*** Opening of Excerpted records ***

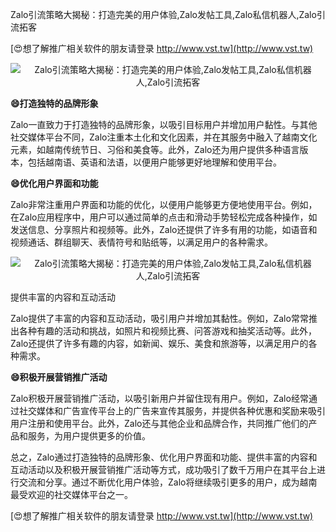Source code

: Zalo引流策略大揭秘：打造完美的用户体验,Zalo发帖工具,Zalo私信机器人,Zalo引流拓客

[😍想了解推广相关软件的朋友请登录 http://www.vst.tw](http://www.vst.tw)

 <center><img src="https://vst.tw/MP4/tuiguang/png/7.png" alt="Zalo引流策略大揭秘：打造完美的用户体验,Zalo发帖工具,Zalo私信机器人,Zalo引流拓客"></center>

**😄打造独特的品牌形象**

Zalo一直致力于打造独特的品牌形象，以吸引目标用户并增加用户黏性。与其他社交媒体平台不同，Zalo注重本土化和文化因素，并在其服务中融入了越南文化元素，如越南传统节日、习俗和美食等。此外，Zalo还为用户提供多种语言版本，包括越南语、英语和法语，以便用户能够更好地理解和使用平台。

**😄优化用户界面和功能**

Zalo非常注重用户界面和功能的优化，以便用户能够更方便地使用平台。例如，在Zalo应用程序中，用户可以通过简单的点击和滑动手势轻松完成各种操作，如发送信息、分享照片和视频等。此外，Zalo还提供了许多有用的功能，如语音和视频通话、群组聊天、表情符号和贴纸等，以满足用户的各种需求。

 <center><img src="https://vst.tw/MP4/tuiguang/png/1.png" alt="Zalo引流策略大揭秘：打造完美的用户体验,Zalo发帖工具,Zalo私信机器人,Zalo引流拓客"></center>

提供丰富的内容和互动活动

Zalo提供了丰富的内容和互动活动，吸引用户并增加其黏性。例如，Zalo常常推出各种有趣的活动和挑战，如照片和视频比赛、问答游戏和抽奖活动等。此外，Zalo还提供了许多有趣的内容，如新闻、娱乐、美食和旅游等，以满足用户的各种需求。

**😄积极开展营销推广活动**

Zalo积极开展营销推广活动，以吸引新用户并留住现有用户。例如，Zalo经常通过社交媒体和广告宣传平台上的广告来宣传其服务，并提供各种优惠和奖励来吸引用户注册和使用平台。此外，Zalo还与其他企业和品牌合作，共同推广他们的产品和服务，为用户提供更多的价值。

总之，Zalo通过打造独特的品牌形象、优化用户界面和功能、提供丰富的内容和互动活动以及积极开展营销推广活动等方式，成功吸引了数千万用户在其平台上进行交流和分享。通过不断优化用户体验，Zalo将继续吸引更多的用户，成为越南最受欢迎的社交媒体平台之一。

[😍想了解推广相关软件的朋友请登录 http://www.vst.tw](http://www.vst.tw)



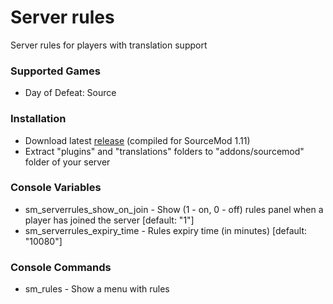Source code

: # Server rules

Server rules for players with translation support

### Supported Games

* Day of Defeat: Source

### Installation

* Download latest [release](https://github.com/dronelektron/server-rules/releases) (compiled for SourceMod 1.11)
* Extract "plugins" and "translations" folders to "addons/sourcemod" folder of your server

### Console Variables

* sm_serverrules_show_on_join - Show (1 - on, 0 - off) rules panel when a player has joined the server [default: "1"]
* sm_serverrules_expiry_time - Rules expiry time (in minutes) [default: "10080"]

### Console Commands

* sm_rules - Show a menu with rules
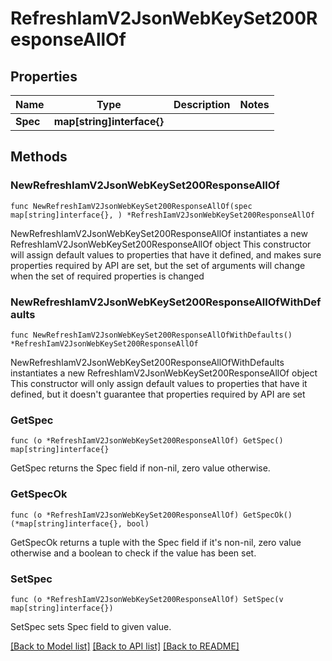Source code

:# RefreshIamV2JsonWebKeySet200ResponseAllOf

## Properties

Name | Type | Description | Notes
------------ | ------------- | ------------- | -------------
**Spec** | **map[string]interface{}** |  | 

## Methods

### NewRefreshIamV2JsonWebKeySet200ResponseAllOf

`func NewRefreshIamV2JsonWebKeySet200ResponseAllOf(spec map[string]interface{}, ) *RefreshIamV2JsonWebKeySet200ResponseAllOf`

NewRefreshIamV2JsonWebKeySet200ResponseAllOf instantiates a new RefreshIamV2JsonWebKeySet200ResponseAllOf object
This constructor will assign default values to properties that have it defined,
and makes sure properties required by API are set, but the set of arguments
will change when the set of required properties is changed

### NewRefreshIamV2JsonWebKeySet200ResponseAllOfWithDefaults

`func NewRefreshIamV2JsonWebKeySet200ResponseAllOfWithDefaults() *RefreshIamV2JsonWebKeySet200ResponseAllOf`

NewRefreshIamV2JsonWebKeySet200ResponseAllOfWithDefaults instantiates a new RefreshIamV2JsonWebKeySet200ResponseAllOf object
This constructor will only assign default values to properties that have it defined,
but it doesn't guarantee that properties required by API are set

### GetSpec

`func (o *RefreshIamV2JsonWebKeySet200ResponseAllOf) GetSpec() map[string]interface{}`

GetSpec returns the Spec field if non-nil, zero value otherwise.

### GetSpecOk

`func (o *RefreshIamV2JsonWebKeySet200ResponseAllOf) GetSpecOk() (*map[string]interface{}, bool)`

GetSpecOk returns a tuple with the Spec field if it's non-nil, zero value otherwise
and a boolean to check if the value has been set.

### SetSpec

`func (o *RefreshIamV2JsonWebKeySet200ResponseAllOf) SetSpec(v map[string]interface{})`

SetSpec sets Spec field to given value.



[[Back to Model list]](../README.md#documentation-for-models) [[Back to API list]](../README.md#documentation-for-api-endpoints) [[Back to README]](../README.md)


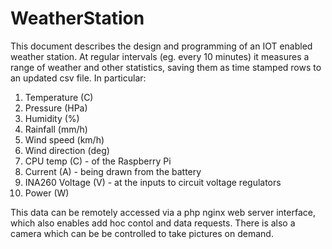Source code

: # WeatherStation

This document describes the design and programming of an IOT enabled weather station. At regular intervals (eg. every 10 minutes) it measures a range of weather and other statistics, saving them as time stamped rows to an updated csv file. In particular:
1. Temperature (C)
2. Pressure (HPa)
3. Humidity (%)
4. Rainfall (mm/h)
5. Wind speed (km/h)
6. Wind direction (deg)
7. CPU temp (C) - of the Raspberry Pi
8. Current (A) - being drawn from the battery
9. INA260 Voltage (V) - at the inputs to circuit voltage regulators
10. Power (W)

This data can be remotely accessed via a php nginx web server interface, which also enables add hoc contol and data requests. There is also a camera which can be be controlled to take pictures on demand.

*** Close of Excerpted records ***

**Exercise requirements:** Leaving the pictures out, write out every entry exactly.

**The completed task:**
Source code

: Zalo引流策略大揭秘：打造完美的用户体验,Zalo发帖工具,Zalo私信机器人,Zalo引流拓客

[😍想了解推广相关软件的朋友请登录 http://www.vst.tw](http://www.vst.tw)

 <center><img src="https://vst.tw/MP4/tuiguang/png/7.png" alt="Zalo引流策略大揭秘：打造完美的用户体验,Zalo发帖工具,Zalo私信机器人,Zalo引流拓客"></center>

**😄打造独特的品牌形象**

Zalo一直致力于打造独特的品牌形象，以吸引目标用户并增加用户黏性。与其他社交媒体平台不同，Zalo注重本土化和文化因素，并在其服务中融入了越南文化元素，如越南传统节日、习俗和美食等。此外，Zalo还为用户提供多种语言版本，包括越南语、英语和法语，以便用户能够更好地理解和使用平台。

**😄优化用户界面和功能**

Zalo非常注重用户界面和功能的优化，以便用户能够更方便地使用平台。例如，在Zalo应用程序中，用户可以通过简单的点击和滑动手势轻松完成各种操作，如发送信息、分享照片和视频等。此外，Zalo还提供了许多有用的功能，如语音和视频通话、群组聊天、表情符号和贴纸等，以满足用户的各种需求。

 <center><img src="https://vst.tw/MP4/tuiguang/png/1.png" alt="Zalo引流策略大揭秘：打造完美的用户体验,Zalo发帖工具,Zalo私信机器人,Zalo引流拓客"></center>

提供丰富的内容和互动活动

Zalo提供了丰富的内容和互动活动，吸引用户并增加其黏性。例如，Zalo常常推出各种有趣的活动和挑战，如照片和视频比赛、问答游戏和抽奖活动等。此外，Zalo还提供了许多有趣的内容，如新闻、娱乐、美食和旅游等，以满足用户的各种需求。

**😄积极开展营销推广活动**

Zalo积极开展营销推广活动，以吸引新用户并留住现有用户。例如，Zalo经常通过社交媒体和广告宣传平台上的广告来宣传其服务，并提供各种优惠和奖励来吸引用户注册和使用平台。此外，Zalo还与其他企业和品牌合作，共同推广他们的产品和服务，为用户提供更多的价值。

总之，Zalo通过打造独特的品牌形象、优化用户界面和功能、提供丰富的内容和互动活动以及积极开展营销推广活动等方式，成功吸引了数千万用户在其平台上进行交流和分享。通过不断优化用户体验，Zalo将继续吸引更多的用户，成为越南最受欢迎的社交媒体平台之一。

[😍想了解推广相关软件的朋友请登录 http://www.vst.tw](http://www.vst.tw)



Source code

: # Server rules

Server rules for players with translation support

### Supported Games

* Day of Defeat: Source

### Installation

* Download latest [release](https://github.com/dronelektron/server-rules/releases) (compiled for SourceMod 1.11)
* Extract "plugins" and "translations" folders to "addons/sourcemod" folder of your server

### Console Variables

* sm_serverrules_show_on_join - Show (1 - on, 0 - off) rules panel when a player has joined the server [default: "1"]
* sm_serverrules_expiry_time - Rules expiry time (in minutes) [default: "10080"]

### Console Commands

* sm_rules - Show a menu with rules
Source code

:# RefreshIamV2JsonWebKeySet200ResponseAllOf

## Properties

Name | Type | Description | Notes
------------ | ------------- | ------------- | -------------
**Spec** | **map[string]interface{}** |  | 

## Methods

### NewRefreshIamV2JsonWebKeySet200ResponseAllOf

`func NewRefreshIamV2JsonWebKeySet200ResponseAllOf(spec map[string]interface{}, ) *RefreshIamV2JsonWebKeySet200ResponseAllOf`

NewRefreshIamV2JsonWebKeySet200ResponseAllOf instantiates a new RefreshIamV2JsonWebKeySet200ResponseAllOf object
This constructor will assign default values to properties that have it defined,
and makes sure properties required by API are set, but the set of arguments
will change when the set of required properties is changed

### NewRefreshIamV2JsonWebKeySet200ResponseAllOfWithDefaults

`func NewRefreshIamV2JsonWebKeySet200ResponseAllOfWithDefaults() *RefreshIamV2JsonWebKeySet200ResponseAllOf`

NewRefreshIamV2JsonWebKeySet200ResponseAllOfWithDefaults instantiates a new RefreshIamV2JsonWebKeySet200ResponseAllOf object
This constructor will only assign default values to properties that have it defined,
but it doesn't guarantee that properties required by API are set

### GetSpec

`func (o *RefreshIamV2JsonWebKeySet200ResponseAllOf) GetSpec() map[string]interface{}`

GetSpec returns the Spec field if non-nil, zero value otherwise.

### GetSpecOk

`func (o *RefreshIamV2JsonWebKeySet200ResponseAllOf) GetSpecOk() (*map[string]interface{}, bool)`

GetSpecOk returns a tuple with the Spec field if it's non-nil, zero value otherwise
and a boolean to check if the value has been set.

### SetSpec

`func (o *RefreshIamV2JsonWebKeySet200ResponseAllOf) SetSpec(v map[string]interface{})`

SetSpec sets Spec field to given value.



[[Back to Model list]](../README.md#documentation-for-models) [[Back to API list]](../README.md#documentation-for-api-endpoints) [[Back to README]](../README.md)


Source code

: # WeatherStation

This document describes the design and programming of an IOT enabled weather station. At regular intervals (eg. every 10 minutes) it measures a range of weather and other statistics, saving them as time stamped rows to an updated csv file. In particular:
1. Temperature (C)
2. Pressure (HPa)
3. Humidity (%)
4. Rainfall (mm/h)
5. Wind speed (km/h)
6. Wind direction (deg)
7. CPU temp (C) - of the Raspberry Pi
8. Current (A) - being drawn from the battery
9. INA260 Voltage (V) - at the inputs to circuit voltage regulators
10. Power (W)

This data can be remotely accessed via a php nginx web server interface, which also enables add hoc contol and data requests. There is also a camera which can be be controlled to take pictures on demand.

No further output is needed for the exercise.